Work to complete.
Starting at the top of the entries below, write out each line up to and including the one containing "and domain expertise.". Leave the pictures out.

Records provided.
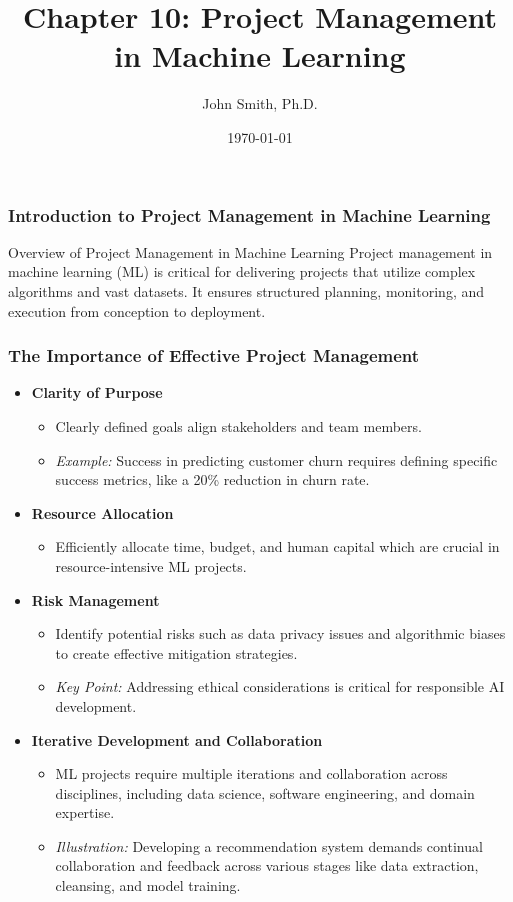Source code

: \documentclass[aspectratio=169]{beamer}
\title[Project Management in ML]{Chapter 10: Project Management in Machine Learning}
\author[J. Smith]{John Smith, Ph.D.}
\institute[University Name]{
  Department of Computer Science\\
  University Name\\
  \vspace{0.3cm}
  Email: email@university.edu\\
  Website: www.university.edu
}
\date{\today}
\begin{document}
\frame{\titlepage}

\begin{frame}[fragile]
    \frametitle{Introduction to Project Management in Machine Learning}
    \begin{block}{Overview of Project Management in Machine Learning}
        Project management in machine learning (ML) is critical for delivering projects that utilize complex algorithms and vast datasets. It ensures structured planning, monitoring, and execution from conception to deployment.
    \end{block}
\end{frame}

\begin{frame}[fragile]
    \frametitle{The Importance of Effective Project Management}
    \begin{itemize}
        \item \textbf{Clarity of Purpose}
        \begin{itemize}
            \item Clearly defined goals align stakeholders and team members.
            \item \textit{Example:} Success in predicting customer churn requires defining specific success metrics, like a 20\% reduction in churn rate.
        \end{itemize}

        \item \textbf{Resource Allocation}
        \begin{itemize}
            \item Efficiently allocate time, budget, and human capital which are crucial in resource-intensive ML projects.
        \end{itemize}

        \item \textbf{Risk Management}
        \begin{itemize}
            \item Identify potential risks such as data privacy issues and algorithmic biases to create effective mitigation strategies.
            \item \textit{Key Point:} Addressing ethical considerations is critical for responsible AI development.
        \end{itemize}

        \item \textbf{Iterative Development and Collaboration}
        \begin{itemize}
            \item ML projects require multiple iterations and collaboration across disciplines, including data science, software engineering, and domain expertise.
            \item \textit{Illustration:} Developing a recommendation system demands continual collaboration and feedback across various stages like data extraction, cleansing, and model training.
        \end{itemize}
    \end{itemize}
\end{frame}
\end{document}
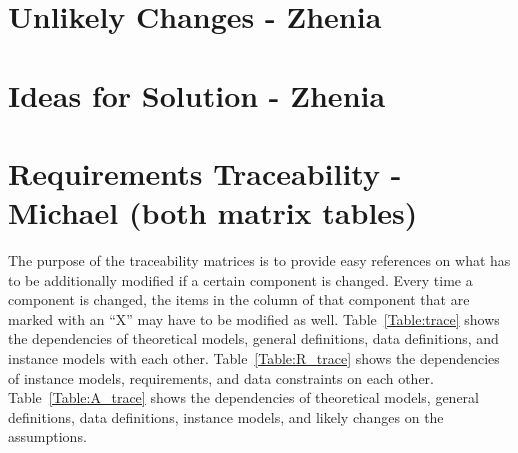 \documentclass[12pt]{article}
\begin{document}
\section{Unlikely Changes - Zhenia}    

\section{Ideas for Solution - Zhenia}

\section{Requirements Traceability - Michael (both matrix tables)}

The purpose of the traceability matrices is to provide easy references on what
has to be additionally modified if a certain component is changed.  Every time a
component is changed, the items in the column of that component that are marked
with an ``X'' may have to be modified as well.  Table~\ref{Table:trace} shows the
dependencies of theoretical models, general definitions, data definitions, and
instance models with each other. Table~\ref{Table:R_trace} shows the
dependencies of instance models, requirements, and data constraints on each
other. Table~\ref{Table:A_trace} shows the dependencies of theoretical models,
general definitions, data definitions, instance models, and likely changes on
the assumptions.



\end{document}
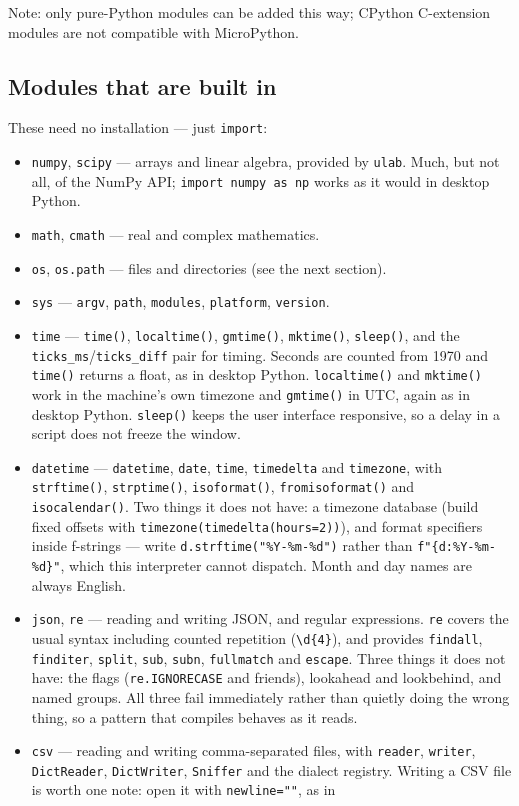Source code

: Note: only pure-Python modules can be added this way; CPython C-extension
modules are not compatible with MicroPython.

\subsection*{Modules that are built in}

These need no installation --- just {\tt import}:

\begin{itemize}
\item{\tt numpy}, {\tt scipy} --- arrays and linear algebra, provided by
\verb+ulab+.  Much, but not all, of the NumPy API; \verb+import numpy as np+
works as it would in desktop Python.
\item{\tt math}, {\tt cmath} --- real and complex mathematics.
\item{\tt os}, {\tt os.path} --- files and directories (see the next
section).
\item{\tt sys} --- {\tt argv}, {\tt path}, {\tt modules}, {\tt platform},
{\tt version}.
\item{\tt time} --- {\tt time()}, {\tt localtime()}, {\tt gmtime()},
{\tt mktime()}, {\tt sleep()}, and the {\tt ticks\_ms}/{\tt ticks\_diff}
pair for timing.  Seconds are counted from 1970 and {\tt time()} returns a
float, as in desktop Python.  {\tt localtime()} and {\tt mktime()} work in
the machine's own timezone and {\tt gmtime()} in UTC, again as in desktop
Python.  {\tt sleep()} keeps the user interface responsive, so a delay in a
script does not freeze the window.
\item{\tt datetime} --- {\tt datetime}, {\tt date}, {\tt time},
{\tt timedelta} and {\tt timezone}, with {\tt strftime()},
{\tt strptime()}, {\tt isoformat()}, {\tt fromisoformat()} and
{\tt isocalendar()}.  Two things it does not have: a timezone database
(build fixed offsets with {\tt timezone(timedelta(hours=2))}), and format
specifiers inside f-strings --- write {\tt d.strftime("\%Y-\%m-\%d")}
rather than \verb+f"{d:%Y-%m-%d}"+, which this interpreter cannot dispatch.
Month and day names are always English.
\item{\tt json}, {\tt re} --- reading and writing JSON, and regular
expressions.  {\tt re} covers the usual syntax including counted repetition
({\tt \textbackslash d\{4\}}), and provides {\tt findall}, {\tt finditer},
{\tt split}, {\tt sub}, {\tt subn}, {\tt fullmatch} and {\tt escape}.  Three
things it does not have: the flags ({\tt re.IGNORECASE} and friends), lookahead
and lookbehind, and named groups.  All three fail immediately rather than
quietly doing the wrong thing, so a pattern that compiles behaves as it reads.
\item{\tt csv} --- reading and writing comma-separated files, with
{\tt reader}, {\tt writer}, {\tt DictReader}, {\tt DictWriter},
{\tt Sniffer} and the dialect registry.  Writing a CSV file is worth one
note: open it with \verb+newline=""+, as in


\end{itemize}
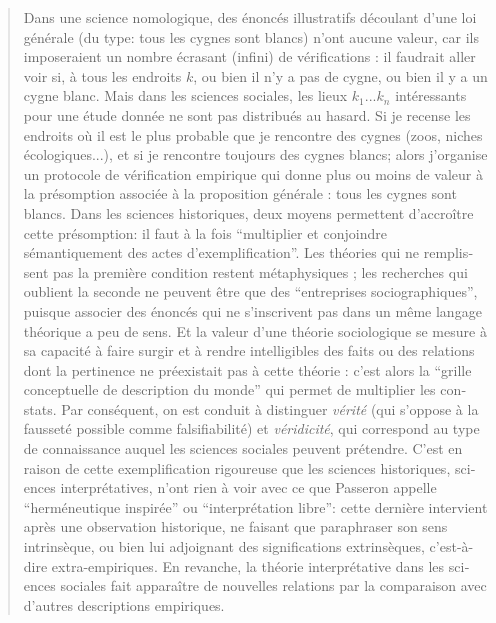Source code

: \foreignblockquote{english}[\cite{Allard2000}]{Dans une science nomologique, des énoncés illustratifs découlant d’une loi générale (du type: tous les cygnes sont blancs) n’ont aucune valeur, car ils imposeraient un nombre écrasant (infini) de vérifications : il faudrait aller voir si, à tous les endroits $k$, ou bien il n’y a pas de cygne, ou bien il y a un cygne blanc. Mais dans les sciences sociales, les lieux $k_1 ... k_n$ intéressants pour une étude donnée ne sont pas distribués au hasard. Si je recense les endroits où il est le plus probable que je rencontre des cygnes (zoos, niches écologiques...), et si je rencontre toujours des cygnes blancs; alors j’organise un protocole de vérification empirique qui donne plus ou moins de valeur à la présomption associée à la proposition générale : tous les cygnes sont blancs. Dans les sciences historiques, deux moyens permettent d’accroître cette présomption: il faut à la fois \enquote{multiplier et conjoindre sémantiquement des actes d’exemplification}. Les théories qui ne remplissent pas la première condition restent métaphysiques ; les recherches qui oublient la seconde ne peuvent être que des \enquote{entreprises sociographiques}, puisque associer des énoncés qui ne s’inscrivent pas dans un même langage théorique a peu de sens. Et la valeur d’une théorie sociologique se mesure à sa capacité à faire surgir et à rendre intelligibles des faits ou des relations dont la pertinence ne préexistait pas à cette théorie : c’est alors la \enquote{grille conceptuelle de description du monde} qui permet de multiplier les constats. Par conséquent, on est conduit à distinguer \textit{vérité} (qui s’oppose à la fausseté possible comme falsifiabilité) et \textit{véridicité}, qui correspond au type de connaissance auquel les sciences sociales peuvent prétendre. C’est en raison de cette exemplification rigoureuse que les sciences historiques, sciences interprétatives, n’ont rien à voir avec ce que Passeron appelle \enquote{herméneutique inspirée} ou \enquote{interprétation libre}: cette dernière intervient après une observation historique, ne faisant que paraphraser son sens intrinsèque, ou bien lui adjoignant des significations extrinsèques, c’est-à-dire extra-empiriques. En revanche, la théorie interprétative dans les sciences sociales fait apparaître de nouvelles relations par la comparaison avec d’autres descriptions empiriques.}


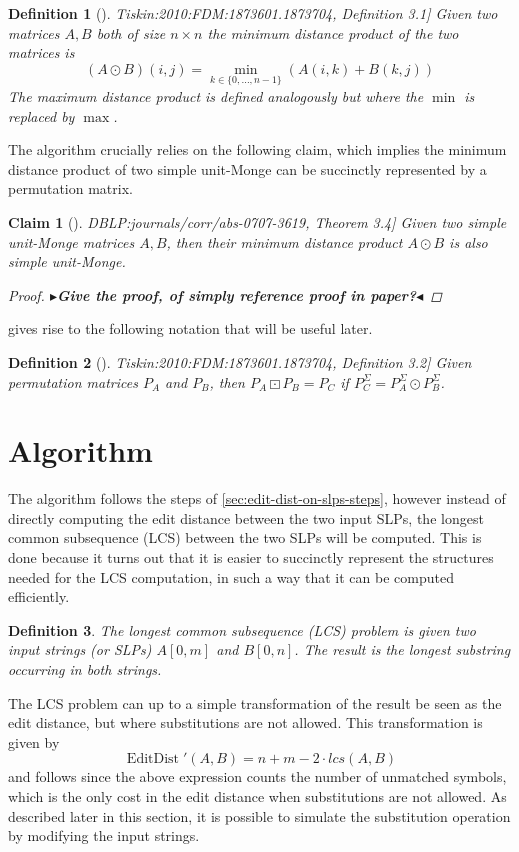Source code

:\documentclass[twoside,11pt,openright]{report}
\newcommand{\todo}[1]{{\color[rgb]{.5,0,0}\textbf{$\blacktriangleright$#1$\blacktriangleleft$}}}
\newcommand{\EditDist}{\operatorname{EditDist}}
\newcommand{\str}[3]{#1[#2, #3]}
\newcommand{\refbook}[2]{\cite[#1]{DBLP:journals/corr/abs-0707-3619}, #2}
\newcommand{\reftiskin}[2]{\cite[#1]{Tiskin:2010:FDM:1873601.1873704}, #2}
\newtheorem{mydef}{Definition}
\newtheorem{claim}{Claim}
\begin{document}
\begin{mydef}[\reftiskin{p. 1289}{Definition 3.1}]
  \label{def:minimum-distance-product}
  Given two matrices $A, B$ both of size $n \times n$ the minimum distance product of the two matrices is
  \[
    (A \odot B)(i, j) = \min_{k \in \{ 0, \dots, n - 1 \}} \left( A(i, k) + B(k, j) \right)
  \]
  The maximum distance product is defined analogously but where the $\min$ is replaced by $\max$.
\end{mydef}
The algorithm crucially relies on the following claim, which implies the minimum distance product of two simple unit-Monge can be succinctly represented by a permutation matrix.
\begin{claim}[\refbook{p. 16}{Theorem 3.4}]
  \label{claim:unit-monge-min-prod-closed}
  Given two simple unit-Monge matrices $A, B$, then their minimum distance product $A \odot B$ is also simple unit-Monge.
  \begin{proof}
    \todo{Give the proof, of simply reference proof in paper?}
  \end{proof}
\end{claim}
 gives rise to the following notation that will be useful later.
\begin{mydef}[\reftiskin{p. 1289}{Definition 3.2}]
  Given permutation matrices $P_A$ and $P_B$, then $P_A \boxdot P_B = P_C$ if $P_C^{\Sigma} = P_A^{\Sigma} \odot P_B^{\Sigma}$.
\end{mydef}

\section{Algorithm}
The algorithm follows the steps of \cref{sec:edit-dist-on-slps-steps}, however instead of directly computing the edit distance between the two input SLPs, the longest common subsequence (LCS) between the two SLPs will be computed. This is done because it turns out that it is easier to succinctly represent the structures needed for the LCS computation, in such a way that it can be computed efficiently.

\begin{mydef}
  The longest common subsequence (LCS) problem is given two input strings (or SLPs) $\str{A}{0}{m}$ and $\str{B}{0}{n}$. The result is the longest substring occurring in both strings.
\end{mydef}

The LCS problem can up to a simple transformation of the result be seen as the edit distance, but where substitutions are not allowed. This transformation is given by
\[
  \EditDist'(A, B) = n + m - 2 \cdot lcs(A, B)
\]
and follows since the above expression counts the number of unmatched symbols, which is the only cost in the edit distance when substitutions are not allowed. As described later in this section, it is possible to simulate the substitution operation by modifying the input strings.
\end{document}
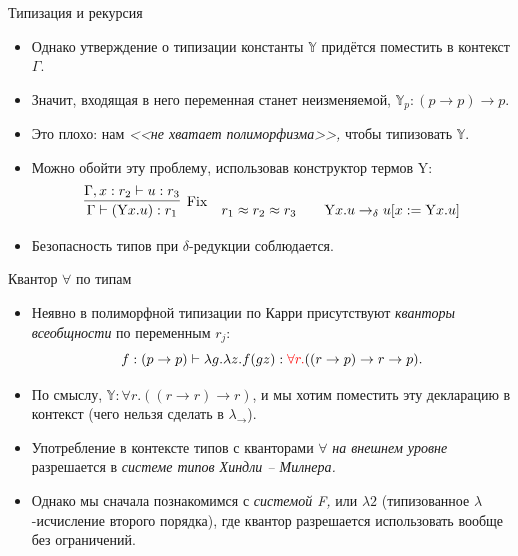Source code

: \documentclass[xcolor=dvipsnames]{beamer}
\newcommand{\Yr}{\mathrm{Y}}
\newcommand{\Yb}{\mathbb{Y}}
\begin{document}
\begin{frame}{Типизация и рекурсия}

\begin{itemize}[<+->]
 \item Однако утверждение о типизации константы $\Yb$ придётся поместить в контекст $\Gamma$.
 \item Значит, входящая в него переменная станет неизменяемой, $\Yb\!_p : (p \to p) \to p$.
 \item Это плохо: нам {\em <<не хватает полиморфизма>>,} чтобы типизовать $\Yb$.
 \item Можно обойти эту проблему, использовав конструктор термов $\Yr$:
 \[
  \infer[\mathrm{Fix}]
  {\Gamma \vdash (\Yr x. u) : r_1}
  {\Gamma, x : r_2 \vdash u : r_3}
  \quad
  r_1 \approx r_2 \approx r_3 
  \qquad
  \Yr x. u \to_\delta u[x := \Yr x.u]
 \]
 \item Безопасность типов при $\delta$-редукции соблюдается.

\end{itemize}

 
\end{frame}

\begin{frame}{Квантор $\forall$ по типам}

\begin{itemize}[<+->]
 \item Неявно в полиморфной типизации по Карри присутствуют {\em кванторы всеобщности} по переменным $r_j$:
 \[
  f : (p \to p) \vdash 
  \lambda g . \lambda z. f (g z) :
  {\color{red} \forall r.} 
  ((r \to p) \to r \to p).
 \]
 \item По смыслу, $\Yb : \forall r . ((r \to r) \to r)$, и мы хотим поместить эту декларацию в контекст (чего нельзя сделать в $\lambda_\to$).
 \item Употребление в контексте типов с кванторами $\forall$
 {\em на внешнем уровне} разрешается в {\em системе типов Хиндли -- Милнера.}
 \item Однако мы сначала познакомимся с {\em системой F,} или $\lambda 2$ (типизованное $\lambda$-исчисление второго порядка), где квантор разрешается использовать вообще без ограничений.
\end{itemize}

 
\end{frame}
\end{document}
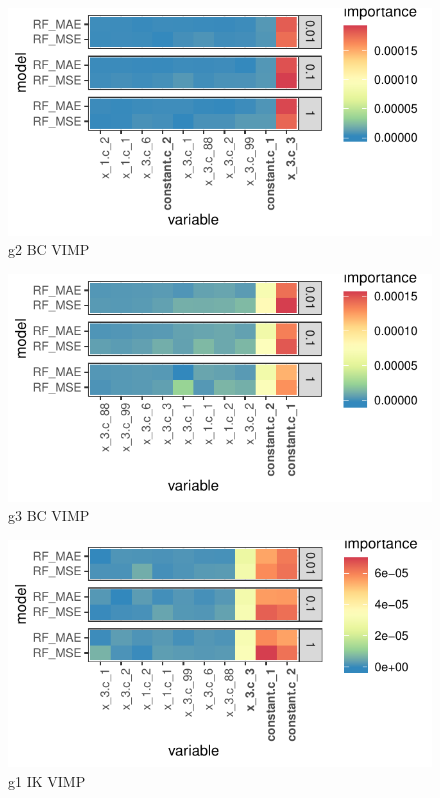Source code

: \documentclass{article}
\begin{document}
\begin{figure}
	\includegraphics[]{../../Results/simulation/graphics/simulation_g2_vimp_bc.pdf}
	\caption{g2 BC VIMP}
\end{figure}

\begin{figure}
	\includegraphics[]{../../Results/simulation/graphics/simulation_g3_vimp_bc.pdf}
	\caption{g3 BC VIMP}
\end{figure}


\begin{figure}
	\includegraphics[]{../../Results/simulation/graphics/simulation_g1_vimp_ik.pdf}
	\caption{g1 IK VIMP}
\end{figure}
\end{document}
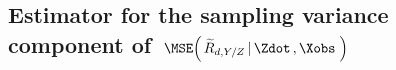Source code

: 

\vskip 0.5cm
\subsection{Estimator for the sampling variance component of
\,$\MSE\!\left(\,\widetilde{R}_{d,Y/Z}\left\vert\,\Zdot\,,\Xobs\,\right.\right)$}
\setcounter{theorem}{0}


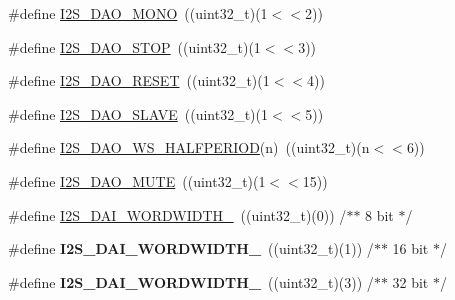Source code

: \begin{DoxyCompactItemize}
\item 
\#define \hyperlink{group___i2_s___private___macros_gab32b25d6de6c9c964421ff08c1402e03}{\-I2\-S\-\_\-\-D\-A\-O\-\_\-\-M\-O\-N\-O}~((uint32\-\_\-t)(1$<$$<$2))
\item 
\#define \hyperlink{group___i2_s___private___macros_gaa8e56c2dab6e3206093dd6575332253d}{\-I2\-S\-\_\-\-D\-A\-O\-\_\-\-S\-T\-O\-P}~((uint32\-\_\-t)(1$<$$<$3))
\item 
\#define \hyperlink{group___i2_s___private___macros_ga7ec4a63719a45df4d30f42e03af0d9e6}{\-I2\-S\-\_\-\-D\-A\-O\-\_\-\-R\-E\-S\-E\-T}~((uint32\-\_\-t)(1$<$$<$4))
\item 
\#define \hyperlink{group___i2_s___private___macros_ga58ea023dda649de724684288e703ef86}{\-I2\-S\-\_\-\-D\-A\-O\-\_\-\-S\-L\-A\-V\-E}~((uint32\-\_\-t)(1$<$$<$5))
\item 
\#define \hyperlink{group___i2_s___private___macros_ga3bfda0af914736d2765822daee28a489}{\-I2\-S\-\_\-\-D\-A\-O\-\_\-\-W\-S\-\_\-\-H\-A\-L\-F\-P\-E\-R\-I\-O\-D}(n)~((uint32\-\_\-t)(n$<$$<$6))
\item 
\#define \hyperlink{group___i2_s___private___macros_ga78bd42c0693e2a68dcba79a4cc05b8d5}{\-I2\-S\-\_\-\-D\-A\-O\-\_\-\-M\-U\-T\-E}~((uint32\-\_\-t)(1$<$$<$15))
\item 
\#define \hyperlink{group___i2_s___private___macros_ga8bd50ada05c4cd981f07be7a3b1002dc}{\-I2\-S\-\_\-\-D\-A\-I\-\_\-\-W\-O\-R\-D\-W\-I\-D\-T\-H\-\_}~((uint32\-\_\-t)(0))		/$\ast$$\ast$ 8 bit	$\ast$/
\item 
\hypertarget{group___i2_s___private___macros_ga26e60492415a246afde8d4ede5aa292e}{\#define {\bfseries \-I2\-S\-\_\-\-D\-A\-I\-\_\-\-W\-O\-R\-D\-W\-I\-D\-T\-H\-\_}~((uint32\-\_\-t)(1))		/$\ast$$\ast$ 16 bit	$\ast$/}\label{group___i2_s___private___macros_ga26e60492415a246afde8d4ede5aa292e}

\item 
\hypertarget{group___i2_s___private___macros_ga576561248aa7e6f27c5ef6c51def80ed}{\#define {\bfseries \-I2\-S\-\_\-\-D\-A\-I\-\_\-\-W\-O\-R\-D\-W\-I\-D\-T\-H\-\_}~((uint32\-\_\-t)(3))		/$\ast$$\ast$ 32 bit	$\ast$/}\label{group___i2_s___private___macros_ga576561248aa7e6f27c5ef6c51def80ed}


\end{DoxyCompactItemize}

Exercise answer.
Source code

: \documentclass[aspectratio=169]{beamer}
\title[Project Management in ML]{Chapter 10: Project Management in Machine Learning}
\author[J. Smith]{John Smith, Ph.D.}
\institute[University Name]{
  Department of Computer Science\\
  University Name\\
  \vspace{0.3cm}
  Email: email@university.edu\\
  Website: www.university.edu
}
\date{\today}
\begin{document}
\frame{\titlepage}

\begin{frame}[fragile]
    \frametitle{Introduction to Project Management in Machine Learning}
    \begin{block}{Overview of Project Management in Machine Learning}
        Project management in machine learning (ML) is critical for delivering projects that utilize complex algorithms and vast datasets. It ensures structured planning, monitoring, and execution from conception to deployment.
    \end{block}
\end{frame}

\begin{frame}[fragile]
    \frametitle{The Importance of Effective Project Management}
    \begin{itemize}
        \item \textbf{Clarity of Purpose}
        \begin{itemize}
            \item Clearly defined goals align stakeholders and team members.
            \item \textit{Example:} Success in predicting customer churn requires defining specific success metrics, like a 20\% reduction in churn rate.
        \end{itemize}

        \item \textbf{Resource Allocation}
        \begin{itemize}
            \item Efficiently allocate time, budget, and human capital which are crucial in resource-intensive ML projects.
        \end{itemize}

        \item \textbf{Risk Management}
        \begin{itemize}
            \item Identify potential risks such as data privacy issues and algorithmic biases to create effective mitigation strategies.
            \item \textit{Key Point:} Addressing ethical considerations is critical for responsible AI development.
        \end{itemize}

        \item \textbf{Iterative Development and Collaboration}
        \begin{itemize}
            \item ML projects require multiple iterations and collaboration across disciplines, including data science, software engineering, and domain expertise.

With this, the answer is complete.